コンプリヘンシブ・スクール
出典: Jinkawiki
1960年代から1970年代にかけて設立された11歳で小学校を卒業した際に進学するイギリスの総合制中等学校の総称。イギリスでは中等教育課程にあたる学生全体の約8割が通っている。入学試験はなく、11歳で小学校を卒業する際に決められたところへ進学することになっている。それ以前はグラマー・スクール、テクニカル・スクール、セカンダリー・モダン・スクールの3種類に分かれており、学生が自主的に選べるのではなく、「イレブン・プラス」と呼ばれる11歳試験によって決められていた。しかし、たった11歳で将来が決まってしまうのはあまりにも理不尽で差別的であるという意見が多く挙がってくるようになってきたために、この3種類の学校を1つにまとめたコンプリヘンシブ・スクールがイギリス各地で設立されるようになった。現在ではイギリスのほとんどの地域がコンプリヘンシブ・スクールだが、一部ではグラマースクールが残っている地域も存在する。 これによって教育の単一化が進むようになったが、現実には問題点が多く指摘されている。1つは試験で優秀な成績を収めた学生のみが進学できるグラマー・スクール廃止のせいで、能力のある労働者階級の子供が高等教育を受けるチャンスが著しく下がってしまった。
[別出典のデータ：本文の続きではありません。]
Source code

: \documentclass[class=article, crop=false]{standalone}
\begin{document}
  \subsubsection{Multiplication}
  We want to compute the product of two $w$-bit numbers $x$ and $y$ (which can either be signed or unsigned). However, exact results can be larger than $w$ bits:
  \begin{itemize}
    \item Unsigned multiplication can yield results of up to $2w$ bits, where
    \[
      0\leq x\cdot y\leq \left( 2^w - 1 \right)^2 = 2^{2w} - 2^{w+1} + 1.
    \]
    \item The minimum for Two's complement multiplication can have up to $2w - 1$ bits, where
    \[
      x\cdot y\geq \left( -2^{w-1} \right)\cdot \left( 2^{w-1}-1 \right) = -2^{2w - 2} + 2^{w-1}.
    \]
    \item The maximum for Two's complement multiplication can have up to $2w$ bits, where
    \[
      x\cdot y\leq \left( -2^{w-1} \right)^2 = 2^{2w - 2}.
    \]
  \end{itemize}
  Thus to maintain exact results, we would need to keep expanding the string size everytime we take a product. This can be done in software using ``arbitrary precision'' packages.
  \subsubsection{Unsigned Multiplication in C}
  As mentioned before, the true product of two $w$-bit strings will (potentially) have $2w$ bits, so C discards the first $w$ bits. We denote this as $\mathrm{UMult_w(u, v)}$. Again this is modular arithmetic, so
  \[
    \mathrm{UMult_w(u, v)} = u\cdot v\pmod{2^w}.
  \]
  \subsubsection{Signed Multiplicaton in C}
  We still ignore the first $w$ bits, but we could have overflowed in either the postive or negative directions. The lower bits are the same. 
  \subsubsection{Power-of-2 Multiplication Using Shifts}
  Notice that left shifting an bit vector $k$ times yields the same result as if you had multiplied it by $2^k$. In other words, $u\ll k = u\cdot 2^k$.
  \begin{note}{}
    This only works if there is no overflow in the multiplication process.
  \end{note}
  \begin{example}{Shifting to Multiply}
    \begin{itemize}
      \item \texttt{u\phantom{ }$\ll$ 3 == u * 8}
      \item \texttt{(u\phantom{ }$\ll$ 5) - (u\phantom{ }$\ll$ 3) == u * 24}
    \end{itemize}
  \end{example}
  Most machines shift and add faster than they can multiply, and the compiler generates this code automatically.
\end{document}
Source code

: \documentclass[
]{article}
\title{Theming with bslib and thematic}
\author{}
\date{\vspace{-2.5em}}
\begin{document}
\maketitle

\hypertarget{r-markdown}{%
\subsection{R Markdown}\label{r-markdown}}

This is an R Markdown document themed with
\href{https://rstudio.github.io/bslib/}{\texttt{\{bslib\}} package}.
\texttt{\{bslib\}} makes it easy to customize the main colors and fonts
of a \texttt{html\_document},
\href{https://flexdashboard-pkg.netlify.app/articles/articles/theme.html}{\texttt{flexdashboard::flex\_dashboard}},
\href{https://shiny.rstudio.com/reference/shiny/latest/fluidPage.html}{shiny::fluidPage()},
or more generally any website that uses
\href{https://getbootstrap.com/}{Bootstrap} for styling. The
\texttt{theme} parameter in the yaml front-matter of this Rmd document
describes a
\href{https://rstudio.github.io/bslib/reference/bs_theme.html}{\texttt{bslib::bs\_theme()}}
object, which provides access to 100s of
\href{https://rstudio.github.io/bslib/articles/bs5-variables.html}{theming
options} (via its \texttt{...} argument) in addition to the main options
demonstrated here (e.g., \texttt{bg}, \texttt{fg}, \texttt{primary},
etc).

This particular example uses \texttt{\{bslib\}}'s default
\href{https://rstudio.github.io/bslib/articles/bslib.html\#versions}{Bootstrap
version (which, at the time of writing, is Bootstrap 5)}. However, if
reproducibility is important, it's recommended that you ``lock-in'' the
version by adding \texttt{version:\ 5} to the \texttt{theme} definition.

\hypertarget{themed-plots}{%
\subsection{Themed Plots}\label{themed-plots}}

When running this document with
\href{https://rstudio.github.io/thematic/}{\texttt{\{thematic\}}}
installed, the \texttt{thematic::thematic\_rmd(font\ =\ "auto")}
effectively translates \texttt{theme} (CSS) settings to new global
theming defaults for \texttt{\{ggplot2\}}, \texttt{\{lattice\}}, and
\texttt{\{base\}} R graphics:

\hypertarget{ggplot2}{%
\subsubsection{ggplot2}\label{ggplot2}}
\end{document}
そして、差別化を無くし、成績の良い学生、悪い学生が一緒の学校にいることによる「学力の低下」や「校内暴力」などの問題も露呈している。一般的に、勉強する学生よりも勉強に関心を示さずに夜遊びや悪さに明け暮れる学生の方が周囲に影響を与えやすいため、グラマー・スクールに入れる程の成績を持つ生徒も悪い方へと流されてしまい、コンプリヘンシブ・スクールの質が下がったとも言われている。